Este ano, nos caminhos de Feirão, com a minha mãe, ouvíamos rádio e, à mercê da antena e das rádios locais (embora não seja este o lugar nem o post, devem ser louvados pelo trabalho de proximidade entre locutores e ouvintes) de vez em quando lá apareciam uns fados. Quando os fadistas originais cantavam algum fado ela abanava com  a cabeça, a dizer que sim, como se os estivesse a provar e a aprovar o modo de cantar. Se eram outros que cantavam, cantava com eles e, no fim, dizia: também canta bem mas fulano de tal é que é.
No tempo em que não havia gravação de voz, todos estes caprichos estavam resolvidos: morria a pessoa calava-se a voz, imortalizava-se numa ou duas gerações que recordavam a voz e os trejeitos, entretanto alguém vinha e pegava de novo no fado e a coisa. Alguém sabe como é que a Severa cantava? Não. Ficou com a fama de "fundadora"  grande cantadeira do Fado mas, como não se imortalizou a voz, só se sabe que viveu na Rua do Capelão e que cantava numa taberna... com os mortais que imortalizamos, graças aos cds e youtubes, conseguimos manter viva a voz que a morte quis calar mas que as gravações mantêm viva.
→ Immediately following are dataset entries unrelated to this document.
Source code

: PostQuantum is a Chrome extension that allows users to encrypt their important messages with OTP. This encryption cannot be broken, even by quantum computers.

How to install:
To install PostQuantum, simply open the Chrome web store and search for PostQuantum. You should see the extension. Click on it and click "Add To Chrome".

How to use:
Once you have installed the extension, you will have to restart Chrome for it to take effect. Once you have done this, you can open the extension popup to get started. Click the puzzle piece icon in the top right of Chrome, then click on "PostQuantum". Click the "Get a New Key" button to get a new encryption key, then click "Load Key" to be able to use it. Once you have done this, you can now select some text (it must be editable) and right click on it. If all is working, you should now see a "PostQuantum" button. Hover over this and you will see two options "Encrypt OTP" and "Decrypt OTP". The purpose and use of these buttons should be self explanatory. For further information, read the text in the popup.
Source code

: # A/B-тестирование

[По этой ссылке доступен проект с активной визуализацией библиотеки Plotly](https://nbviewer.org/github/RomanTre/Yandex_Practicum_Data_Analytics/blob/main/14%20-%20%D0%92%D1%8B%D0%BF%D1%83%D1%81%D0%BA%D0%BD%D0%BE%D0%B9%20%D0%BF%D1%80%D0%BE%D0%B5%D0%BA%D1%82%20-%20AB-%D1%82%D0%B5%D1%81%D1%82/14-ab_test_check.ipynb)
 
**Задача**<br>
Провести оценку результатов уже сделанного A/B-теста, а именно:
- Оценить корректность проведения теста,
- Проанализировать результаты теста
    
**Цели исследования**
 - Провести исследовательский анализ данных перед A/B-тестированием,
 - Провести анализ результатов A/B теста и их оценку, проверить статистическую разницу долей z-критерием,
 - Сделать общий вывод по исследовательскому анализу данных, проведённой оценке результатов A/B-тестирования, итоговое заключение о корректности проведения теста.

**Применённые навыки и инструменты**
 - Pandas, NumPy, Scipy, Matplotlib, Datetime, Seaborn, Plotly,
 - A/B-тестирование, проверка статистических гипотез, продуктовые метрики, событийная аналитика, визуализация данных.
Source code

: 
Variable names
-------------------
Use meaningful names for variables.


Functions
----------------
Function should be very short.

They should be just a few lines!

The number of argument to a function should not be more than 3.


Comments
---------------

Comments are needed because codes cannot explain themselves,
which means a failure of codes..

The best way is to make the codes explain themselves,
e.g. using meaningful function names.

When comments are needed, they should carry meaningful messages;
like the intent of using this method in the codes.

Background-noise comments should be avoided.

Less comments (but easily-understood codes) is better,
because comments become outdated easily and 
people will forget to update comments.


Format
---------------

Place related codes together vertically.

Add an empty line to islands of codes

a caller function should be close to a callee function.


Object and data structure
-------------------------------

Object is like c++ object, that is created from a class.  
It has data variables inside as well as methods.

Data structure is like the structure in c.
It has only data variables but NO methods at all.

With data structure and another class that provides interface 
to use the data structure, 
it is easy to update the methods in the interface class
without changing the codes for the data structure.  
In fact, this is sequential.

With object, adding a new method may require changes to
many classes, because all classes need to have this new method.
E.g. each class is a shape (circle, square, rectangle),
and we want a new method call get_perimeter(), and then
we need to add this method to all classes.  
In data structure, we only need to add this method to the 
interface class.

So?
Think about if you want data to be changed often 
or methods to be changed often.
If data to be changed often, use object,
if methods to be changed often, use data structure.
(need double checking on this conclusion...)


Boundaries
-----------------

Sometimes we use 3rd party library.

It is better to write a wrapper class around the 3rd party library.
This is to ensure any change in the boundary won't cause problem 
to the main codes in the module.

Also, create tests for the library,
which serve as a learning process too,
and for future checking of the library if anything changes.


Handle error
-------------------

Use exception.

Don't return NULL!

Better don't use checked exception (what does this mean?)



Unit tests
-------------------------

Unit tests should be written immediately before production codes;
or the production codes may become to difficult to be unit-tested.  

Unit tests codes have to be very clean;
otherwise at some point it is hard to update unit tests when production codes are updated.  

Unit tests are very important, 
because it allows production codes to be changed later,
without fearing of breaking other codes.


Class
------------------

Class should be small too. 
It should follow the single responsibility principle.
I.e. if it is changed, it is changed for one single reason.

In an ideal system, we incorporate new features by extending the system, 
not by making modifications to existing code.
Uma boa homenagem à grande Amália foi o renascimento da Rádio Amália. A minha mãe está sempre lá sintonizada, alternando com a rádio Sim. Faz-lhe companhia e faz-lhe bem. Foi na Rádio Amália que descobri novos fados de Amália e de outros, que não sabia da existência e, admirado fiquei, quando a minha mãe, numa das viagens, me mandou calar quando a Teresa Tarouca começou a cantar o "Meu bergantim". No fim disse-me que era o fado que o meu avô mais gostava e que ele, quando ouvia os acordes, mandava calar toda a gente.
Voltando à Amália e para terminar. Ando numa re-descoberta de Amália Rodrigues. Num destes dias ouvi na rádio, pela segunda vez um fado dela que tinha ouvido por Feirão mas que não tinha reparado nele nem fixado o nome: Ó pinheiro, meu irmão. Letra dela, fala da efemeridade das coisas. Trata o pinheiro por irmão. A segunda estrofe é a mais engraçada e bem verdadeira: "Até a lenha do monte / Tem a sua separação: / Duma lenha se faz santos / e d'outra lenha se faz carvão". E, agora, silêncio, que se vai cantar o fado.